WORK INSTRUCTIONS
Starting at the top of the entries below, write out each line up to and including the one containing "Then build and run!". Leave the pictures out.

MATERIAL SUPPLIED
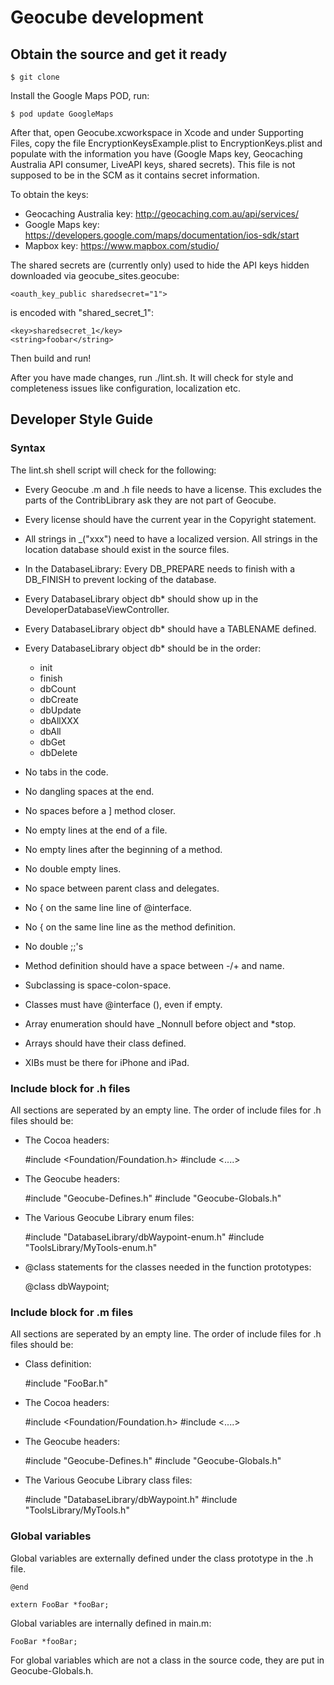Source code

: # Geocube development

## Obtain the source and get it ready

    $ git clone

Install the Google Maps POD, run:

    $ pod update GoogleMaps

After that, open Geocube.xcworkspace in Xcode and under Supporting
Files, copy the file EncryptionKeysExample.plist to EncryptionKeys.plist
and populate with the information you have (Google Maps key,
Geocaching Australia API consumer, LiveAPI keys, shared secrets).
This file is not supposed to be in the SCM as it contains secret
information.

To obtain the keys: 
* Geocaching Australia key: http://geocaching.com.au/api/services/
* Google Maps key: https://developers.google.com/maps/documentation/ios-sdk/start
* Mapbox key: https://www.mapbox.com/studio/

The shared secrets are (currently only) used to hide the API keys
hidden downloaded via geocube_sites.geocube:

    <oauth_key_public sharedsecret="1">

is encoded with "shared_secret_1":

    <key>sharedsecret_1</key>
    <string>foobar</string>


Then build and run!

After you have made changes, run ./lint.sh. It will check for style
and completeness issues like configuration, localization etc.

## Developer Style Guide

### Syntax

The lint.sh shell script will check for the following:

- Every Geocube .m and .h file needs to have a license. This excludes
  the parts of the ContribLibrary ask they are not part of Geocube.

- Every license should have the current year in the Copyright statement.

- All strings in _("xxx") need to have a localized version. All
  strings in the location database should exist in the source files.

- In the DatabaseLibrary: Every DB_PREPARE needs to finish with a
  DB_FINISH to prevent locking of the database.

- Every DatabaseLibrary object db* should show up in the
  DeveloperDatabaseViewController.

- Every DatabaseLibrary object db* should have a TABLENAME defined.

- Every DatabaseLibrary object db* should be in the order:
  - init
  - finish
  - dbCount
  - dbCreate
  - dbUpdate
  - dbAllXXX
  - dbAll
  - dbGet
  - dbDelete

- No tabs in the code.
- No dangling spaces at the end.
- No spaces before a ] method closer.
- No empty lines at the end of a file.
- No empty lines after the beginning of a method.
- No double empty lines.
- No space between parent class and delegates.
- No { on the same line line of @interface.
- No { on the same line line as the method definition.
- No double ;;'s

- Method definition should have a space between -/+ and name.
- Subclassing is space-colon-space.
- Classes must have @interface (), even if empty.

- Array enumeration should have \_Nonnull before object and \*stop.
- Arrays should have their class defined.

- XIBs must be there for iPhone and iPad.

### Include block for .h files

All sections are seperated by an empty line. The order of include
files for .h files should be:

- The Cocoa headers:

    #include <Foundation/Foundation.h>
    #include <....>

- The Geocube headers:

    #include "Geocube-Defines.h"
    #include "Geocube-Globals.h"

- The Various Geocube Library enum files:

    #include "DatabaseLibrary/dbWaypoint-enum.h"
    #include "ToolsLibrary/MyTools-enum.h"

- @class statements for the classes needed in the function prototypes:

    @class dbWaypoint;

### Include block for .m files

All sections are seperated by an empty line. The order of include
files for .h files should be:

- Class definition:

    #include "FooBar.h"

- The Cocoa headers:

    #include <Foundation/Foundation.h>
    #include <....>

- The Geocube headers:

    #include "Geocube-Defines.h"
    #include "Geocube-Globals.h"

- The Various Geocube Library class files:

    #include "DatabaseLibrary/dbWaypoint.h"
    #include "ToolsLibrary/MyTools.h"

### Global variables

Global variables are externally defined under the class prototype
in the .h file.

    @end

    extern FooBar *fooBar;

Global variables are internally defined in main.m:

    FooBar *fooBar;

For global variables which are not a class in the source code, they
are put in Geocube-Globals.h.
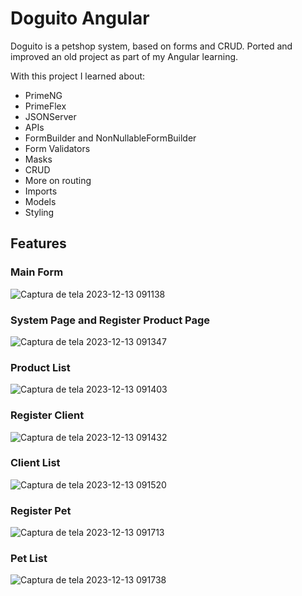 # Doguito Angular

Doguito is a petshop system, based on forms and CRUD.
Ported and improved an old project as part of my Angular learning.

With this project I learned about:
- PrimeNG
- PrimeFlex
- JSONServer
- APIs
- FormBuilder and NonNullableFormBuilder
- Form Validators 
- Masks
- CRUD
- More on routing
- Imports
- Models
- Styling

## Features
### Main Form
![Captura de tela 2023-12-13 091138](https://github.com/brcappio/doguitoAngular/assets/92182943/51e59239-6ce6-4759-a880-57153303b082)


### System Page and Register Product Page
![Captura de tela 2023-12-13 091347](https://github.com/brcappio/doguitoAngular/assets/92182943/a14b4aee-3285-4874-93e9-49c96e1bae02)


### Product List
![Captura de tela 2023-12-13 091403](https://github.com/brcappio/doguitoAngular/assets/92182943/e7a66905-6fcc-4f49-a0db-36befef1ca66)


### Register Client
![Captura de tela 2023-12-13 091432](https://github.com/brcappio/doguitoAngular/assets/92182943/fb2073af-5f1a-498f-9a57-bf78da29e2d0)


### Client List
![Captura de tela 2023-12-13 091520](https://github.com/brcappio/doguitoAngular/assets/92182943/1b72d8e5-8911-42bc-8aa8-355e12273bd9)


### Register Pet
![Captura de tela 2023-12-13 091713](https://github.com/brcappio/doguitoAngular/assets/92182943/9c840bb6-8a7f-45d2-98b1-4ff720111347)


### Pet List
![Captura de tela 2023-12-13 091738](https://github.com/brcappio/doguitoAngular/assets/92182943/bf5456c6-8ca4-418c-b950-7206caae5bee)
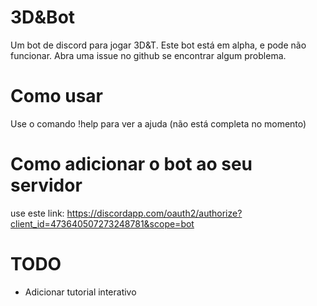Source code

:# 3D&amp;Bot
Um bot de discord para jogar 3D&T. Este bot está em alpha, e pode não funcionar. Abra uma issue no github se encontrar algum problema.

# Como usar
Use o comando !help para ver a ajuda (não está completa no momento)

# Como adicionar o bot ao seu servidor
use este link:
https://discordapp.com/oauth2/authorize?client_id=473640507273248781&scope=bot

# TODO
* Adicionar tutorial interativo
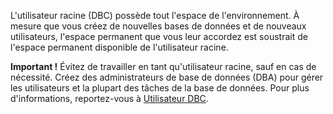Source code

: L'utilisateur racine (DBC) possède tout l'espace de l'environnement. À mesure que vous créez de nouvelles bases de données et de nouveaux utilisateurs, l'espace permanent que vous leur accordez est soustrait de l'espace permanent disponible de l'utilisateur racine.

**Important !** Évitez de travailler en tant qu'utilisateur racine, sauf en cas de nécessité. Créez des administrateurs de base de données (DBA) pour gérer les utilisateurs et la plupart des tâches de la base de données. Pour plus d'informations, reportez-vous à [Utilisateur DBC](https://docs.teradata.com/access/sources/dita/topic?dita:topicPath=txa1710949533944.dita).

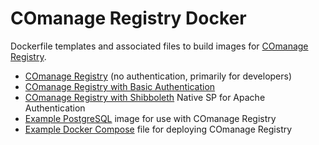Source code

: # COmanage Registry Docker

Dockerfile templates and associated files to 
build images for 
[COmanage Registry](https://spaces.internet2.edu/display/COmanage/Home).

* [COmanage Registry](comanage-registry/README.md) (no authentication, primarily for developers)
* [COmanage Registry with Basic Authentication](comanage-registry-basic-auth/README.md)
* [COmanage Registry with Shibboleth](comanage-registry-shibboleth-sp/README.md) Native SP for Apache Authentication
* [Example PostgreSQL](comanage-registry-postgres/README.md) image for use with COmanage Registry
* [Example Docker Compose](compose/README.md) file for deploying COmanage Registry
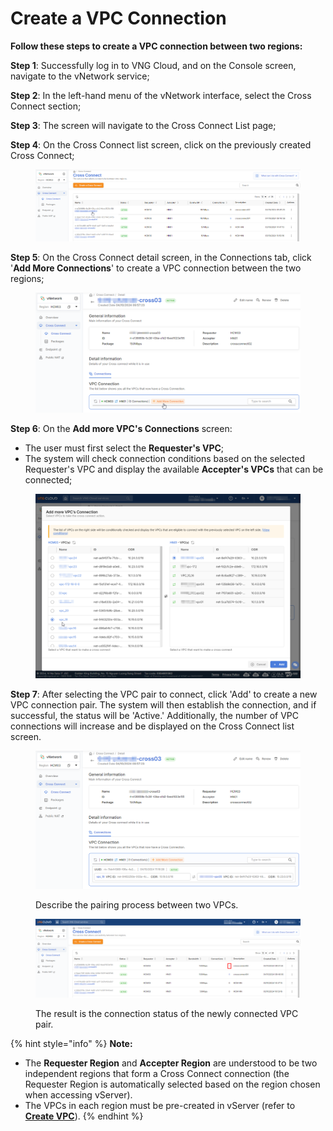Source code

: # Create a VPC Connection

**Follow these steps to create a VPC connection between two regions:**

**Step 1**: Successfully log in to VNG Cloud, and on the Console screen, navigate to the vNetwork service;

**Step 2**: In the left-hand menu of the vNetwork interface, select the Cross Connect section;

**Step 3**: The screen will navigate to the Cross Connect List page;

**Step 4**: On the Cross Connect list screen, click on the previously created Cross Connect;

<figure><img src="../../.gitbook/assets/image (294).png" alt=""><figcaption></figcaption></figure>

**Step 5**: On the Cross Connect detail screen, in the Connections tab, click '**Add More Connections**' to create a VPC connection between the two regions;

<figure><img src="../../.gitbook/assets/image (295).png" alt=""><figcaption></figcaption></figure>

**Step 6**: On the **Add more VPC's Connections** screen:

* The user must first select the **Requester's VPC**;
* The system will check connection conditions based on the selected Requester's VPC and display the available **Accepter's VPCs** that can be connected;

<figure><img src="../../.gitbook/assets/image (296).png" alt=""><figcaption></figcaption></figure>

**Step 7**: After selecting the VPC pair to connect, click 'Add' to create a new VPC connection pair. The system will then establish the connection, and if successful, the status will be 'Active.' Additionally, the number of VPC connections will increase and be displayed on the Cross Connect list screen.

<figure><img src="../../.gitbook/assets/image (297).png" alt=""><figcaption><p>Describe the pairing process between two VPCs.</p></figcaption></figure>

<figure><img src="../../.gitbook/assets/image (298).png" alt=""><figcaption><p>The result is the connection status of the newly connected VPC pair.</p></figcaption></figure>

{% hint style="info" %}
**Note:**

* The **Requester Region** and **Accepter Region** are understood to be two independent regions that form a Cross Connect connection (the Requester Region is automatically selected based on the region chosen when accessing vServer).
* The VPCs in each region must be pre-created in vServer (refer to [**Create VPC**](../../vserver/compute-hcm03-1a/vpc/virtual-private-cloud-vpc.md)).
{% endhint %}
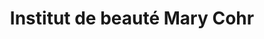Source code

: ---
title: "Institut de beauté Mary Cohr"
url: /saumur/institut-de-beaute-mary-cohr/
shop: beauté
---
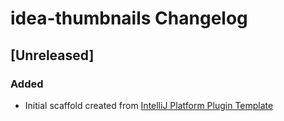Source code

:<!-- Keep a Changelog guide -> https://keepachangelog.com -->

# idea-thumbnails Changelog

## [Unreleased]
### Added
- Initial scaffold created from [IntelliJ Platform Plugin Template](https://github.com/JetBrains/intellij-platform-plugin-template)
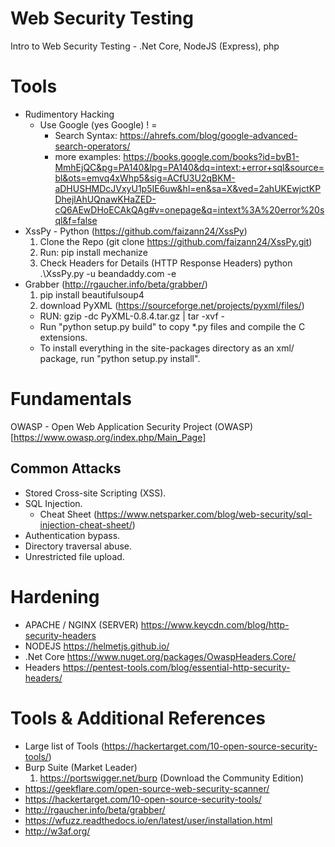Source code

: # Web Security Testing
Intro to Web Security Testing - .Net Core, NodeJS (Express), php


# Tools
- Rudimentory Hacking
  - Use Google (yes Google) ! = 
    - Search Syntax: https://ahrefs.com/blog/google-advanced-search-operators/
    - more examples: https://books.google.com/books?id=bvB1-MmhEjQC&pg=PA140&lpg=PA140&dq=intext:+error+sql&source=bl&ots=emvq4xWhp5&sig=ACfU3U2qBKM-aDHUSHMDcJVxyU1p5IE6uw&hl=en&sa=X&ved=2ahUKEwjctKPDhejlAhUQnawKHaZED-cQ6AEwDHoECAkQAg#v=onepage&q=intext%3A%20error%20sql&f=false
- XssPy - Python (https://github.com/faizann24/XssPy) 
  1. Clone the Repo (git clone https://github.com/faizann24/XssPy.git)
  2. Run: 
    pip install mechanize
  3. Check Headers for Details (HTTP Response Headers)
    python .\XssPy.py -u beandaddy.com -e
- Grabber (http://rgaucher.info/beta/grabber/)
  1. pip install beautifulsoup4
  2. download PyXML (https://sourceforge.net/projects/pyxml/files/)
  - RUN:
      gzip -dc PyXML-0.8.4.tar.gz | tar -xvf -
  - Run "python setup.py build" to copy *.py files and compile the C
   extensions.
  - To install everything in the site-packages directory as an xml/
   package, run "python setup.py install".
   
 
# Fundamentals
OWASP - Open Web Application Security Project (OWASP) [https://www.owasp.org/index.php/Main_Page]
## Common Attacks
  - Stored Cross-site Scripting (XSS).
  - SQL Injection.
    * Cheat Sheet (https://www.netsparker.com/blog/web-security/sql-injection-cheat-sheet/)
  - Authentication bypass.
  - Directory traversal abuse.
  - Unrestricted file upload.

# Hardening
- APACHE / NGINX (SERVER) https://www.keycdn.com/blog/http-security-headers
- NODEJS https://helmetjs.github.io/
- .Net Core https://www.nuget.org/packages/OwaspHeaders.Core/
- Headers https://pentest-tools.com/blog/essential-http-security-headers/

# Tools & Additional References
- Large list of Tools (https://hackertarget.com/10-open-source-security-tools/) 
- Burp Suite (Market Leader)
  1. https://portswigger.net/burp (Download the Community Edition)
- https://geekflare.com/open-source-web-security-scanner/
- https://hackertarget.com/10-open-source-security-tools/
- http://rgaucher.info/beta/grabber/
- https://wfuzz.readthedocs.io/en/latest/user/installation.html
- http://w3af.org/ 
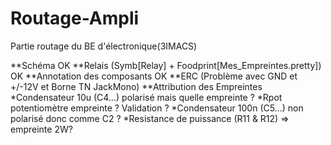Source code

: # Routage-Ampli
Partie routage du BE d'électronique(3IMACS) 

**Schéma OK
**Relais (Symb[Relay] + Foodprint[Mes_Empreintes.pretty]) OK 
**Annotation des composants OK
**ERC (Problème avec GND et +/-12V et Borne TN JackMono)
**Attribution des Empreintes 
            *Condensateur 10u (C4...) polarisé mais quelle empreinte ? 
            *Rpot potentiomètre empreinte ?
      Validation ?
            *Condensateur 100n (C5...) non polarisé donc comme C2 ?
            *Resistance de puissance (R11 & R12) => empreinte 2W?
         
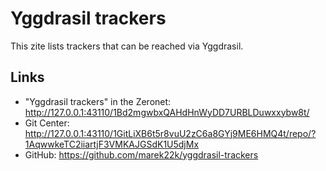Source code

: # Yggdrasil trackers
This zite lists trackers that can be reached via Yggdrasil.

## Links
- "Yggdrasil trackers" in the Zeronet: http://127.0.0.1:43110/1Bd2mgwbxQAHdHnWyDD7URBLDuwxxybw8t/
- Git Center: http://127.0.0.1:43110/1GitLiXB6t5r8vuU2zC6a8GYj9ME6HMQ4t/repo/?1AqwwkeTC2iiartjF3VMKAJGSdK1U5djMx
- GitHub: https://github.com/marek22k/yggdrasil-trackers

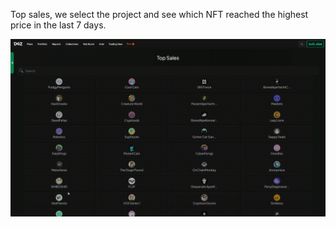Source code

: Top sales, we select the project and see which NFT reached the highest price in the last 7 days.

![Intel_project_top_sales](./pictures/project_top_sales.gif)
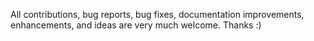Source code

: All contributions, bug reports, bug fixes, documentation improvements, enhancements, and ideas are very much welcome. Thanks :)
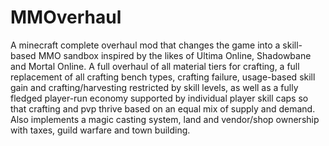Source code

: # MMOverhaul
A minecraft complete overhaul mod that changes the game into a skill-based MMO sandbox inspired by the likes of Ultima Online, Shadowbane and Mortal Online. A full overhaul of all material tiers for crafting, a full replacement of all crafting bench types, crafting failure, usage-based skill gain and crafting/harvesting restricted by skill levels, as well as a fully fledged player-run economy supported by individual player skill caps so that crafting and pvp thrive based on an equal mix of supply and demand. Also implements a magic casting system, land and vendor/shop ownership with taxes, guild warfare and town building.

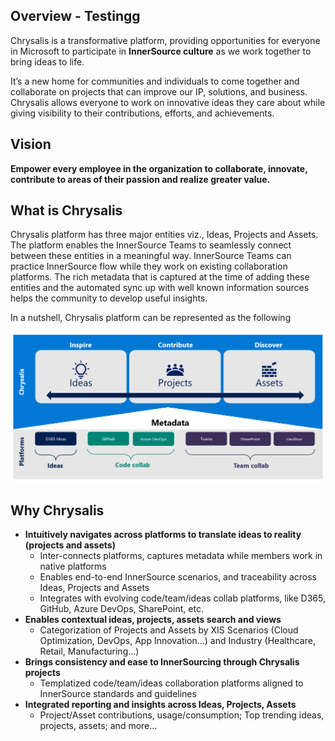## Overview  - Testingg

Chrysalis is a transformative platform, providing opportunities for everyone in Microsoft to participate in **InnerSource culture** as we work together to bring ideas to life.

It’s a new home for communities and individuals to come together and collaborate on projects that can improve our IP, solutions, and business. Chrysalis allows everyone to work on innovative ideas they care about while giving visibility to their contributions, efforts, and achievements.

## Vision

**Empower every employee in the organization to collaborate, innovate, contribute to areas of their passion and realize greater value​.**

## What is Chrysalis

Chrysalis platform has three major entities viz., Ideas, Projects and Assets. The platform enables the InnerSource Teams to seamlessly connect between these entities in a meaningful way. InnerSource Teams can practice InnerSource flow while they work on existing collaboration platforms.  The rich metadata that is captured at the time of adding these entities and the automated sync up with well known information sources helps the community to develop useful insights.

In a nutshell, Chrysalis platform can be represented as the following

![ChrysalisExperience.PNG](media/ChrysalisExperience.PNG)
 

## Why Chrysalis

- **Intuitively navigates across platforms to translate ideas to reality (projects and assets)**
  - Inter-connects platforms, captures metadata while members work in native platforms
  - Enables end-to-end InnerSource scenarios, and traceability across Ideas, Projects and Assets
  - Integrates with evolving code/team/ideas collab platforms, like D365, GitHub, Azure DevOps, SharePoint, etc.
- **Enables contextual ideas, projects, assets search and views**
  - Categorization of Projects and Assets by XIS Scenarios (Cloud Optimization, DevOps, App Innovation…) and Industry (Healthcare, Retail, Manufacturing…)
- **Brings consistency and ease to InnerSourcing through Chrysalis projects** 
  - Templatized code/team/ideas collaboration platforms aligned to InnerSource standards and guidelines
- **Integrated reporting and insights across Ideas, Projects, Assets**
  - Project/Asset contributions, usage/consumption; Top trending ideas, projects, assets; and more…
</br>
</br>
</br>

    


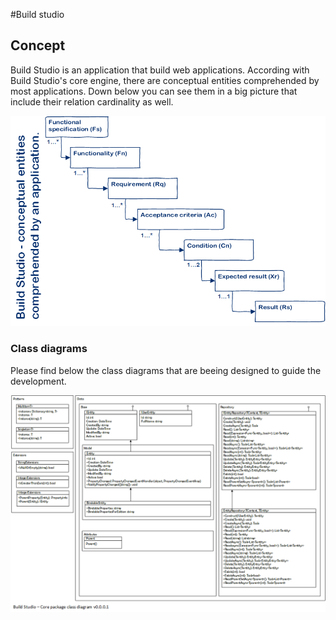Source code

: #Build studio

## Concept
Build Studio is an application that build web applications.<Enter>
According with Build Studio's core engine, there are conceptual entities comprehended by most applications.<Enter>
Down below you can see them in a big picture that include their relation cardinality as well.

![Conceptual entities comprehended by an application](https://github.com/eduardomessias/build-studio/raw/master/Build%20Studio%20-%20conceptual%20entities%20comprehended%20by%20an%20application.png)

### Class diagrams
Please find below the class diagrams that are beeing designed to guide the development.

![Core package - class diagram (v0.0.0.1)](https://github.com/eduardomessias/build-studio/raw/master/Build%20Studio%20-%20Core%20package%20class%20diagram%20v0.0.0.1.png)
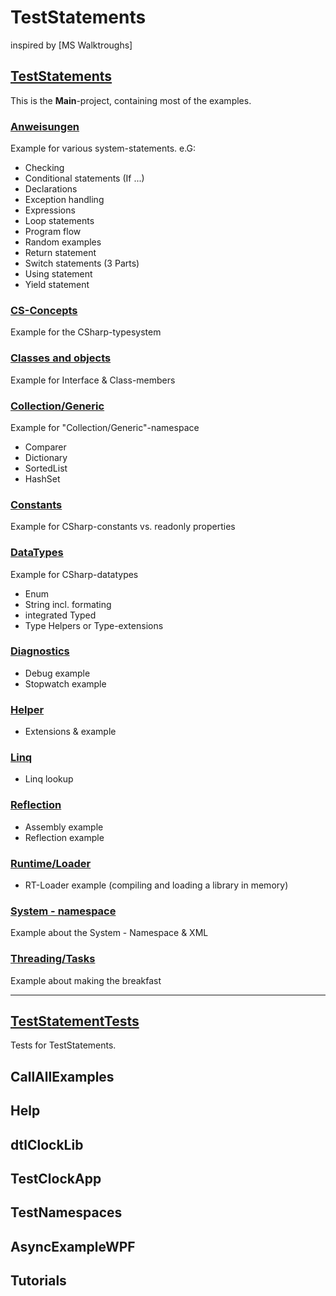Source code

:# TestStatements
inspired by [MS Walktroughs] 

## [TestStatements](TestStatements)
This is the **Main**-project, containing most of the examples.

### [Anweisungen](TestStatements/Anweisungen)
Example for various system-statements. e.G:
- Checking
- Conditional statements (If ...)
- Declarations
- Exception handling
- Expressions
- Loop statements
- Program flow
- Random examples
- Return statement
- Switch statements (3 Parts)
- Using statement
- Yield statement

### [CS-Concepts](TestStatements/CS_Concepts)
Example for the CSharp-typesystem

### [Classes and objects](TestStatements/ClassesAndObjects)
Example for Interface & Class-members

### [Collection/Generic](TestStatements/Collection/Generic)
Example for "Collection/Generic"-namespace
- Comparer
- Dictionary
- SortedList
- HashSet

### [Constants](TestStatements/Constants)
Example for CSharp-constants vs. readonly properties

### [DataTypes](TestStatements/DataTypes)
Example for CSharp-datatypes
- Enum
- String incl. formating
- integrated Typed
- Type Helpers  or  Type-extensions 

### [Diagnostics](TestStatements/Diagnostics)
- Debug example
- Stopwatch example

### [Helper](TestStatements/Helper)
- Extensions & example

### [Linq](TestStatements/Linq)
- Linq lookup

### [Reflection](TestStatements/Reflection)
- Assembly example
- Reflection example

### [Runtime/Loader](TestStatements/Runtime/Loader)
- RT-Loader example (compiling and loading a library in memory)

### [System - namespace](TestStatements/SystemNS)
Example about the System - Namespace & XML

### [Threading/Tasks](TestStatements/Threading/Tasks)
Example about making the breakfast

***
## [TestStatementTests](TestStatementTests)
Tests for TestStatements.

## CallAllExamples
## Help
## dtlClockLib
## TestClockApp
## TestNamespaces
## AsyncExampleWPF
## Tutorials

WRITTEN ANSWER
Source code

: # Geocube development

## Obtain the source and get it ready

    $ git clone

Install the Google Maps POD, run:

    $ pod update GoogleMaps

After that, open Geocube.xcworkspace in Xcode and under Supporting
Files, copy the file EncryptionKeysExample.plist to EncryptionKeys.plist
and populate with the information you have (Google Maps key,
Geocaching Australia API consumer, LiveAPI keys, shared secrets).
This file is not supposed to be in the SCM as it contains secret
information.

To obtain the keys: 
* Geocaching Australia key: http://geocaching.com.au/api/services/
* Google Maps key: https://developers.google.com/maps/documentation/ios-sdk/start
* Mapbox key: https://www.mapbox.com/studio/

The shared secrets are (currently only) used to hide the API keys
hidden downloaded via geocube_sites.geocube:

    <oauth_key_public sharedsecret="1">

is encoded with "shared_secret_1":

    <key>sharedsecret_1</key>
    <string>foobar</string>


Then build and run!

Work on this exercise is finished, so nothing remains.